* [PROBLEM STATEMENT] Set down each line of the records once more, precisely, and omit the pictures.

────────────────────────────────────────

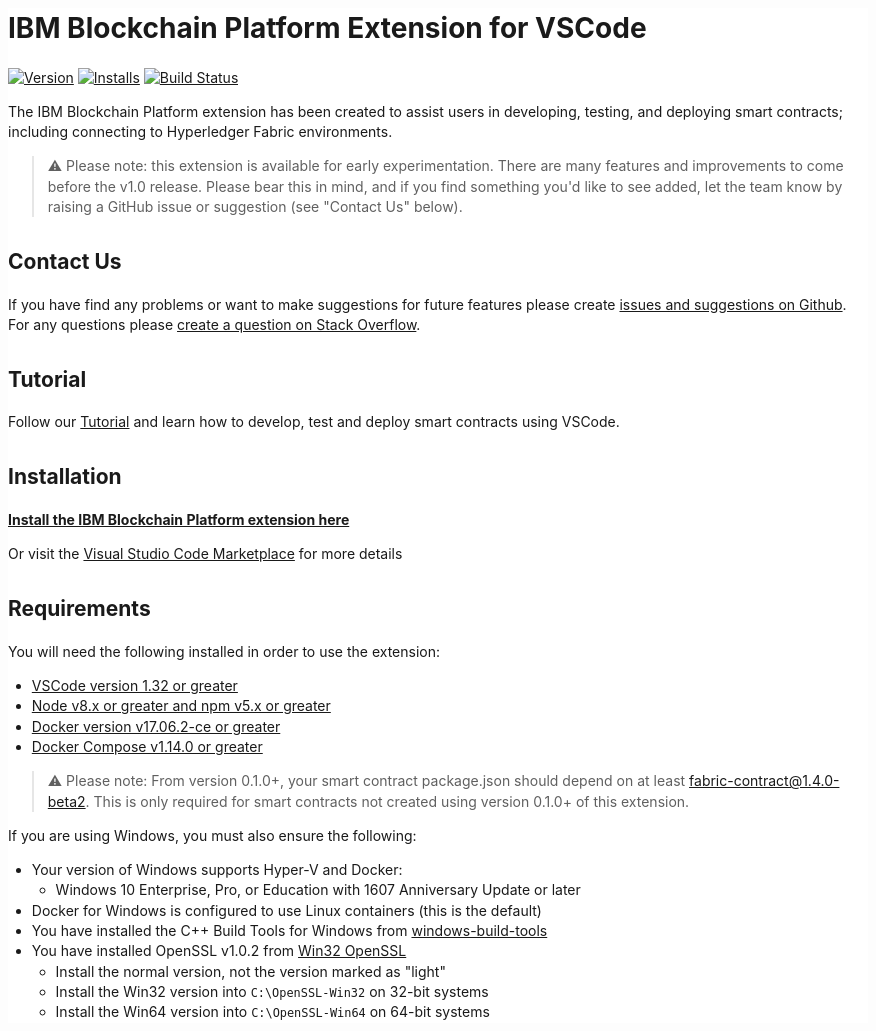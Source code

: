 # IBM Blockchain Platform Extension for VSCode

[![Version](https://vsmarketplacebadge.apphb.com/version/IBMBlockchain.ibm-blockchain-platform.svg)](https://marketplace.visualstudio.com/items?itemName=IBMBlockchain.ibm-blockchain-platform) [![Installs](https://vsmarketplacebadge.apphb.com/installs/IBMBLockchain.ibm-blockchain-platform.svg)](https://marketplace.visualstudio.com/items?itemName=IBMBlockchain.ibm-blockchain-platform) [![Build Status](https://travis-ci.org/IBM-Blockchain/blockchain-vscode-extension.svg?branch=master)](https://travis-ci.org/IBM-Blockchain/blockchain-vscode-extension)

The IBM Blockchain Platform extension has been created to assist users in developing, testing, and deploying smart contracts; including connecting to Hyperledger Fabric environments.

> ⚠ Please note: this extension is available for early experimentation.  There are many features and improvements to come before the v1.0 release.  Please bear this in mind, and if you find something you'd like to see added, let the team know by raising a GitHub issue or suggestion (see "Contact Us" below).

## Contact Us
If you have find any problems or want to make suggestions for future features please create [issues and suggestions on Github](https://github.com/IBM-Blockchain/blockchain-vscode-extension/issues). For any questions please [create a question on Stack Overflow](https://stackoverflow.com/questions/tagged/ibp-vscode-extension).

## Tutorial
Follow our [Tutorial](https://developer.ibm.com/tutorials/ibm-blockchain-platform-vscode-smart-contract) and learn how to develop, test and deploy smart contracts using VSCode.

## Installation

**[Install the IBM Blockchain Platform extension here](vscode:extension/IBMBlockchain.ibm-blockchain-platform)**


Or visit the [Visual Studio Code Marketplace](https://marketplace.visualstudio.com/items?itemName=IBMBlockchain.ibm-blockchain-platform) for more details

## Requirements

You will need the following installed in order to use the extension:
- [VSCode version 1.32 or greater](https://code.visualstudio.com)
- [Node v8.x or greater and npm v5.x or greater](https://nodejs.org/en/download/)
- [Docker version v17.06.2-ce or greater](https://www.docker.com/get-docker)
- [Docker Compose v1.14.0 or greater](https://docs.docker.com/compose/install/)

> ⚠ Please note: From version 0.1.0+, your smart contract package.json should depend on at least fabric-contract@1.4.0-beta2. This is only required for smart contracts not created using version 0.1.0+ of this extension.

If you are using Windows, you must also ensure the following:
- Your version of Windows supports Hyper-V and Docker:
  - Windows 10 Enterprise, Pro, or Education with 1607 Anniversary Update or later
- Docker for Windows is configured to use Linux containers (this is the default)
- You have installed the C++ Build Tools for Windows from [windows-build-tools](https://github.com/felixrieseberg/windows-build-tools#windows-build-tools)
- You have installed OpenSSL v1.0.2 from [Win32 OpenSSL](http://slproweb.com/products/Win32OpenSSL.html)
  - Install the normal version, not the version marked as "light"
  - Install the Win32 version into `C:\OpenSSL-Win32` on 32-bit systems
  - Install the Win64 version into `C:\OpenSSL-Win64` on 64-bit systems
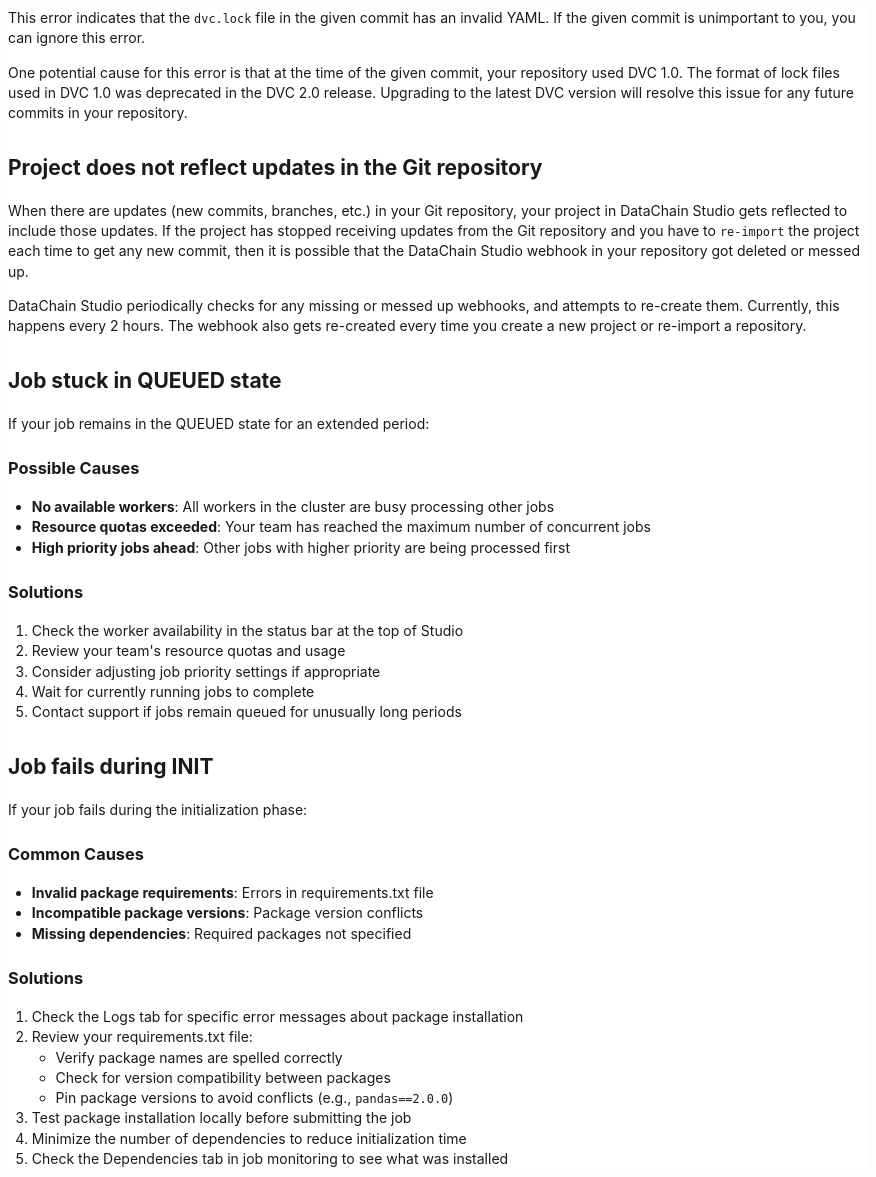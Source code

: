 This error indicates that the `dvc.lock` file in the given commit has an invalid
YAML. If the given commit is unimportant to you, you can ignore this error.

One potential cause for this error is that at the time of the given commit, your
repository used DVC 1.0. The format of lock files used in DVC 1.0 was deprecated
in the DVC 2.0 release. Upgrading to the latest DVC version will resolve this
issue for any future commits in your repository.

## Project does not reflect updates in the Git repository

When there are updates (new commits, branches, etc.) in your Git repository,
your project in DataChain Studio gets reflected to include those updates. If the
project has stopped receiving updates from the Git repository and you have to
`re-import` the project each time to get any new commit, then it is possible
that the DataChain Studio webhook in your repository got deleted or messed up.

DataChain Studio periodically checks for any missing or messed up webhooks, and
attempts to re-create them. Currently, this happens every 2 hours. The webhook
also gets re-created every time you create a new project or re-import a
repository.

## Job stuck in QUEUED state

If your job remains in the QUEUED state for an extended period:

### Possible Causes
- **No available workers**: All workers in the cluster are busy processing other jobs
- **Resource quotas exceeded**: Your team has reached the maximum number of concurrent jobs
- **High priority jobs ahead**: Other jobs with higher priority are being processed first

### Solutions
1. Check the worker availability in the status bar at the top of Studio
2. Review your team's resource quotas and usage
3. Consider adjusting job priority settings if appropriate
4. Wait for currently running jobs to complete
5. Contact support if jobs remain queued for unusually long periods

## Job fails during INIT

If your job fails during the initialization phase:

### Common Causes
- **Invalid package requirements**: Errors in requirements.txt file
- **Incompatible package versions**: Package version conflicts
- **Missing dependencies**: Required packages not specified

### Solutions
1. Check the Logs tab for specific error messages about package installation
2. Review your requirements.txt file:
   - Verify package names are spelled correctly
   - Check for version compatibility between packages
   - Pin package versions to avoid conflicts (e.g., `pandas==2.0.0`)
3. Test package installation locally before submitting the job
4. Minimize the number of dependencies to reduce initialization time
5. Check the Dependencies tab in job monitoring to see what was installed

────────────────────────────────────────

* [ANSWER BOX]
Source code

: # IBM Blockchain Platform Extension for VSCode

[![Version](https://vsmarketplacebadge.apphb.com/version/IBMBlockchain.ibm-blockchain-platform.svg)](https://marketplace.visualstudio.com/items?itemName=IBMBlockchain.ibm-blockchain-platform) [![Installs](https://vsmarketplacebadge.apphb.com/installs/IBMBLockchain.ibm-blockchain-platform.svg)](https://marketplace.visualstudio.com/items?itemName=IBMBlockchain.ibm-blockchain-platform) [![Build Status](https://travis-ci.org/IBM-Blockchain/blockchain-vscode-extension.svg?branch=master)](https://travis-ci.org/IBM-Blockchain/blockchain-vscode-extension)

The IBM Blockchain Platform extension has been created to assist users in developing, testing, and deploying smart contracts; including connecting to Hyperledger Fabric environments.

> ⚠ Please note: this extension is available for early experimentation.  There are many features and improvements to come before the v1.0 release.  Please bear this in mind, and if you find something you'd like to see added, let the team know by raising a GitHub issue or suggestion (see "Contact Us" below).

## Contact Us
If you have find any problems or want to make suggestions for future features please create [issues and suggestions on Github](https://github.com/IBM-Blockchain/blockchain-vscode-extension/issues). For any questions please [create a question on Stack Overflow](https://stackoverflow.com/questions/tagged/ibp-vscode-extension).

## Tutorial
Follow our [Tutorial](https://developer.ibm.com/tutorials/ibm-blockchain-platform-vscode-smart-contract) and learn how to develop, test and deploy smart contracts using VSCode.

## Installation

**[Install the IBM Blockchain Platform extension here](vscode:extension/IBMBlockchain.ibm-blockchain-platform)**


Or visit the [Visual Studio Code Marketplace](https://marketplace.visualstudio.com/items?itemName=IBMBlockchain.ibm-blockchain-platform) for more details

## Requirements

You will need the following installed in order to use the extension:
- [VSCode version 1.32 or greater](https://code.visualstudio.com)
- [Node v8.x or greater and npm v5.x or greater](https://nodejs.org/en/download/)
- [Docker version v17.06.2-ce or greater](https://www.docker.com/get-docker)
- [Docker Compose v1.14.0 or greater](https://docs.docker.com/compose/install/)

> ⚠ Please note: From version 0.1.0+, your smart contract package.json should depend on at least fabric-contract@1.4.0-beta2. This is only required for smart contracts not created using version 0.1.0+ of this extension.

If you are using Windows, you must also ensure the following:
- Your version of Windows supports Hyper-V and Docker:
  - Windows 10 Enterprise, Pro, or Education with 1607 Anniversary Update or later
- Docker for Windows is configured to use Linux containers (this is the default)
- You have installed the C++ Build Tools for Windows from [windows-build-tools](https://github.com/felixrieseberg/windows-build-tools#windows-build-tools)
- You have installed OpenSSL v1.0.2 from [Win32 OpenSSL](http://slproweb.com/products/Win32OpenSSL.html)
  - Install the normal version, not the version marked as "light"
  - Install the Win32 version into `C:\OpenSSL-Win32` on 32-bit systems
  - Install the Win64 version into `C:\OpenSSL-Win64` on 64-bit systems
Source code

: This error indicates that the `dvc.lock` file in the given commit has an invalid
YAML. If the given commit is unimportant to you, you can ignore this error.

One potential cause for this error is that at the time of the given commit, your
repository used DVC 1.0. The format of lock files used in DVC 1.0 was deprecated
in the DVC 2.0 release. Upgrading to the latest DVC version will resolve this
issue for any future commits in your repository.

## Project does not reflect updates in the Git repository

When there are updates (new commits, branches, etc.) in your Git repository,
your project in DataChain Studio gets reflected to include those updates. If the
project has stopped receiving updates from the Git repository and you have to
`re-import` the project each time to get any new commit, then it is possible
that the DataChain Studio webhook in your repository got deleted or messed up.

DataChain Studio periodically checks for any missing or messed up webhooks, and
attempts to re-create them. Currently, this happens every 2 hours. The webhook
also gets re-created every time you create a new project or re-import a
repository.

## Job stuck in QUEUED state

If your job remains in the QUEUED state for an extended period:

### Possible Causes
- **No available workers**: All workers in the cluster are busy processing other jobs
- **Resource quotas exceeded**: Your team has reached the maximum number of concurrent jobs
- **High priority jobs ahead**: Other jobs with higher priority are being processed first

### Solutions
1. Check the worker availability in the status bar at the top of Studio
2. Review your team's resource quotas and usage
3. Consider adjusting job priority settings if appropriate
4. Wait for currently running jobs to complete
5. Contact support if jobs remain queued for unusually long periods

## Job fails during INIT

If your job fails during the initialization phase:

### Common Causes
- **Invalid package requirements**: Errors in requirements.txt file
- **Incompatible package versions**: Package version conflicts
- **Missing dependencies**: Required packages not specified

### Solutions
1. Check the Logs tab for specific error messages about package installation
2. Review your requirements.txt file:
   - Verify package names are spelled correctly
   - Check for version compatibility between packages
   - Pin package versions to avoid conflicts (e.g., `pandas==2.0.0`)
3. Test package installation locally before submitting the job
4. Minimize the number of dependencies to reduce initialization time
5. Check the Dependencies tab in job monitoring to see what was installed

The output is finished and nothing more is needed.